In right-angled-triangle ABC \begin{equation} \dfrac{|\dfrac{\Delta \mathbf{\vec v}}{2}|}{|\vec V|}=Sin\dfrac{\Delta \vec \theta}{2} \tag{01} \end{equation} If \begin{equation} \theta \tag{02} \end{equation} is small \begin{equation} v(t) \approx v(t + \delta t ) = \mathbf{\vec v} \tag{03} \end{equation} \begin{equation} \dfrac{|\dfrac{\delta \mathbf{\vec v}}{2}|}{|\vec V|}=Sin\dfrac{\delta \vec \theta}{2} \tag{03} \end{equation} For small angle \begin{equation} \delta \theta \approx Sin {\delta \theta} \tag{04} \end{equation} So on rearranging \begin{equation} \dfrac{\delta \mathbf{\vec v}}{2} =\dfrac{\delta \vec \theta}{2} \times \vec v \tag{05} \end{equation} \begin{equation} \delta \mathbf{\vec v} =\delta \vec \theta \times \vec v \tag{06} \end{equation} \begin{equation} \dfrac{\delta \mathbf{\vec v}}{\delta \mathbf{t}} =\dfrac{\delta \vec \theta}{\delta \mathbf{t}} \times \vec v \tag{07} \end{equation}

\begin{equation} \mathbf{\vec a}=\dfrac{\delta \mathbf{\vec v}}{\delta \mathbf{t}} \tag{08} \end{equation}

\begin{equation} \vec \omega =\dfrac{\delta \vec \theta}{\delta \mathbf{t}} \tag{09} \end{equation}

\begin{equation} \mathbf{\vec a}=\vec \omega \times \vec v \tag{10} \end{equation}

\begin{equation} \mathbf{a}=\omega \times v \tag{11} \end{equation} And since \begin{equation} \mathbf{v}=\omega \times r \tag{12} \end{equation} So \begin{equation} \mathbf{a}=\dfrac {v^{2}}{\mathbf{r}} \tag{13} \end{equation}

You can do this derivation by breaking the position of the orbiting particle down into components. It isn't short, but I think it's useful because it supplements the algebra with concrete physical analogies. I'll organize it into four parts: **decomposition**, **oscillation**, **energy**, and **symmetry**.

### Decomposition

The position of a particle moving along a circular path can be described by two half-out-of-phase sine waves -- or equivalently, a sine wave and a cosine wave:

_{(via)}

This is easy to derive: suppose the particle is moving at a constant angular velocity $\omega$ around a circle of radius $r$. Then $\theta = \omega t$, and basic trigonometry tells us that the position of the particle given $\theta$ is given by $x = r \cos \theta$ and $y = r \sin \theta$. We can substitute to get $x = r \cos (\omega t)$ and $y = r \sin (\omega t)$.

### Oscillation

It turns out that there's another kind of movement that's described by sine waves: the oscillation of a weight on a spring. In such a system,

$$x(t) =A \cos \left(\sqrt{k \over m}t \right)$$

where $A$ is the amplitude (i.e. the difference between the spring's maximum length and its resting length), $k$ is the spring's force constant, from Hooke's law, and $m$ is, of course, the mass. Deriving this equation in the usual way requires not only calculus, but also differential equations -- so I'm going to ask you to take my word for it until a bit later.

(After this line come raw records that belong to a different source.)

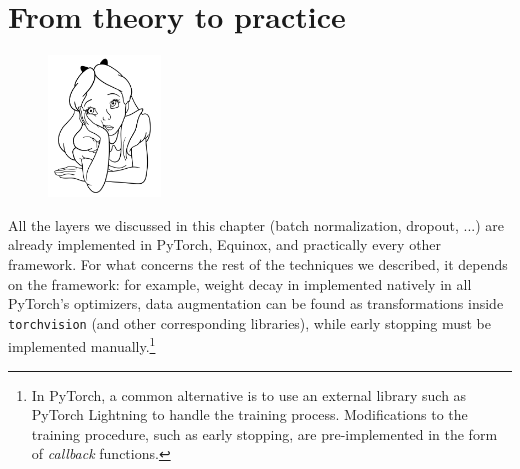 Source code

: \section*{From theory to practice}

\begin{figure}
\vspace{-3em}\includegraphics[width=3.0cm]{images/shutterstock_2075221579.jpg}
\vspace{-2em}
\end{figure}

All the layers we discussed in this chapter (batch normalization, dropout, ...) are already implemented in PyTorch, Equinox, and practically every other framework. For what concerns the rest of the techniques we described, it depends on the framework: for example, weight decay in implemented natively in all PyTorch's optimizers, data augmentation can be found as transformations inside \texttt{torchvision} (and other corresponding libraries), while early stopping must be implemented manually.\footnote{In PyTorch, a common alternative is to use an external library such as PyTorch Lightning to handle the training process. Modifications to the training procedure, such as early stopping, are pre-implemented in the form of \textit{callback} functions.}

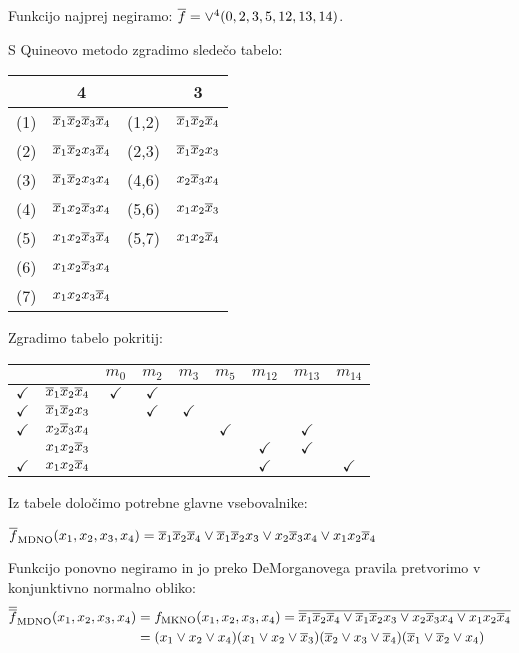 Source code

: \begin{resitev}
Funkcijo najprej negiramo:
$\overline f = \vee^4(0,2,3,5,12,13,14)$.

\bigskip
S Quineovo metodo zgradimo sledečo tabelo:

\begin{tabular}{c|c|cc}
& 4 & & 3 \\
\hline
(1) & \sout{$\overline x_1 \overline x_2 \overline x_3 \overline x_4$} & (1,2) & $\overline x_1 \overline x_2 \overline x_4$ \\
(2) & \sout{$\overline x_1 \overline x_2 x_3 \overline x_4$} & (2,3) & $\overline x_1 \overline x_2 x_3$ \\
(3) & \sout{$\overline x_1 \overline x_2 x_3 x_4$} & (4,6) & $x_2 \overline x_3 x_4$ \\
(4) & \sout{$\overline x_1 x_2 \overline x_3 x_4$} & (5,6) & $x_1 x_2 \overline x_3$ \\
(5) & \sout{$x_1 x_2 \overline x_3 \overline x_4$} & (5,7) & $x_1 x_2 \overline x_4$ \\
(6) & \sout{$x_1 x_2 \overline x_3 x_4$} && \\
(7) & \sout{$x_1 x_2 x_3 \overline x_4$} && \\
\end{tabular}

\bigskip
Zgradimo tabelo pokritij:

\begin{tabular}{cc|ccccccc}
& & $m_0$ & $m_2$ & $m_3$ & $m_5$ & $m_{12}$ & $m_{13}$ & $m_{14}$ \\
\hline
$\checkmark$ & $\overline x_1 \overline x_2 \overline x_4$ & $\checkmark$ & $\checkmark$ & & & & &  \\
\hline
$\checkmark$ & $\overline x_1 \overline x_2 x_3$ & & $\checkmark$ & $\checkmark$ & & & &  \\
\hline
$\checkmark$ & $x_2 \overline x_3 x_4$ & & & & $\checkmark$ & & $\checkmark$ &  \\
\hline
& $x_1 x_2 \overline x_3$ & & & & & $\checkmark$ & $\checkmark$ & \\
\hline
$\checkmark$ & $x_1 x_2 \overline x_4$ & & & & & $\checkmark$ & & $\checkmark$ \\
\hline
\end{tabular}

\bigskip
Iz tabele določimo potrebne glavne vsebovalnike:

$\overline f_{\text{MDNO}}(x_1,x_2,x_3,x_4) = \overline x_1 \overline x_2 \overline x_4 \vee \overline x_1 \overline x_2 x_3 \vee x_2 \overline x_3 x_4 \vee x_1 x_2 \overline x_4$

\bigskip
Funkcijo ponovno negiramo in jo preko DeMorganovega pravila pretvorimo v konjunktivno normalno obliko:
\begin{align*}
\overline{\overline f}_{\text{MDNO}}(x_1,x_2,x_3,x_4) &= f_{\text{MKNO}}(x_1,x_2,x_3,x_4) = \overline{\overline x_1 \overline x_2 \overline x_4 \vee \overline x_1 \overline x_2 x_3 \vee x_2 \overline x_3 x_4 \vee x_1 x_2 \overline x_4}  \\ &= (x_1 \vee x_2 \vee x_4)(x_1 \vee x_2 \vee \overline x_3)(\overline x_2 \vee x_3 \vee \overline x_4)(\overline x_1 \vee \overline x_2 \vee x_4)
\end{align*}


\end{resitev}

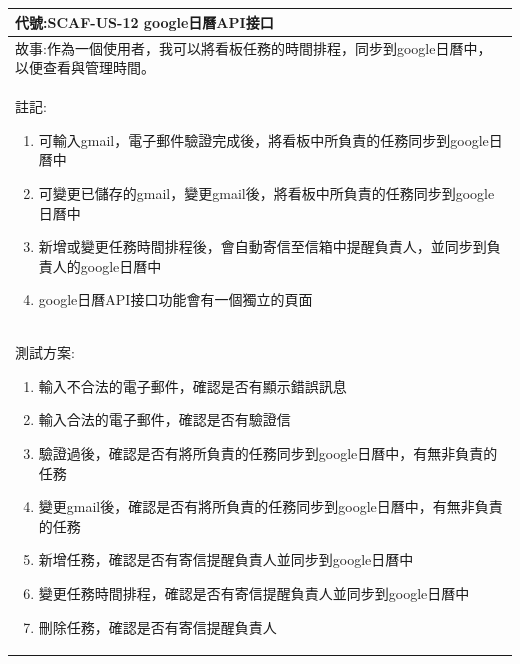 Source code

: \documentclass{report}
\begin{document}
\subsection*{}
\fontsize{12}{20}\selectfont
\begin{tabularx}{\textwidth}{|X|}
  \hline
  代號:SCAF-US-12 google日曆API接口 \\
  \hline
  故事:作為一個使用者，我可以將看板任務的時間排程，同步到google日曆中，以便查看與管理時間。 \\
  \hline
  註記:
  \begin{enumerate}
    \item 可輸入gmail，電子郵件驗證完成後，將看板中所負責的任務同步到google日曆中
    \item 可變更已儲存的gmail，變更gmail後，將看板中所負責的任務同步到google日曆中
    \item 新增或變更任務時間排程後，會自動寄信至信箱中提醒負責人，並同步到負責人的google日曆中
    \item google日曆API接口功能會有一個獨立的頁面
  \end{enumerate} \\
  \hline
  測試方案:
  \begin{enumerate}
    \item 輸入不合法的電子郵件，確認是否有顯示錯誤訊息
    \item 輸入合法的電子郵件，確認是否有驗證信
    \item 驗證過後，確認是否有將所負責的任務同步到google日曆中，有無非負責的任務
    \item 變更gmail後，確認是否有將所負責的任務同步到google日曆中，有無非負責的任務
    \item 新增任務，確認是否有寄信提醒負責人並同步到google日曆中
    \item 變更任務時間排程，確認是否有寄信提醒負責人並同步到google日曆中
    \item 刪除任務，確認是否有寄信提醒負責人
  \end{enumerate} \\
  \hline
\end{tabularx}
\end{document}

For our purposes, this means that the mechanics of the orbiting particle can be simulated by two oscillating springs: one for the $x$ component, and one for the $y$ component that is identical to the first, but that is half-out-of-phase with it. To picture what this looks like, look back at the animation above, and pretend the blue dot and the red dot are attached to springs that are at $0$ when resting.

Now that we have this spring-based model, we can use it to determine the force being applied to the particle along the $x$ axis! By Hooke's law, the force a spring exerts on an attached weight is $F = -kx$. Let's try to use that formula to determine the acceleration of the particle when the $x$ spring is at its maximum length. We know its maximum length will be $r$ in this case -- this corresponds to the moment when the particle is at $x = r, y = 0$. And we know that $F = ma$. So by substitution, $ma = -kr$; divide by $m$, and

$$ a = -k \frac{r}{m}$$

Our work is half done. But now we have a new problem: we don't know what $k$ is -- after all, there's no actual spring, so we can't measure anything. We need to know what value of $k$ a spring will have if it moves the same way as the particle does along the $x$ axis. To solve this problem, we have to start thinking about conservation laws.

### Energy

Let's think about what happens when the $x$ spring oscillates. When the spring is at $x = r$, it exerts the largest force on the particle, but the particle isn't moving at all. This is right at the peak of the wave. That means $v = 0$. From that point, the force that the spring applies to the particle will accelerate it from $0$ to its largest velocity $-v_\text{max}$.^{1} And by the time the particle reaches $x = 0$, the spring will be applying no force; that's the spring's resting state. Since the spring is applying no force, we've reached $-v_\text{max}$ -- the direction of future acceleration will be in the opposite direction, slowing the particle down until it reaches $x = -r$.

So this means that at $x = r$, we have $F = -F_\text{max}$, $a = -a_\text{max}$, and $v = 0$. And at $x = 0$, we have $F = 0$, $a = 0$, and $v = -v_\text{max}$.

Here's what's happening: the energy in the system is moving back and forth between maximum kinetic energy (at $x = 0$ when the spring is not stretched or compressed at all) and maximum potential energy (at $x = r$, when the spring is fully stretched). And because of conservation of energy, these two maxima must be equal; in other words, $E_\text{max}$ = $P_\text{max}$.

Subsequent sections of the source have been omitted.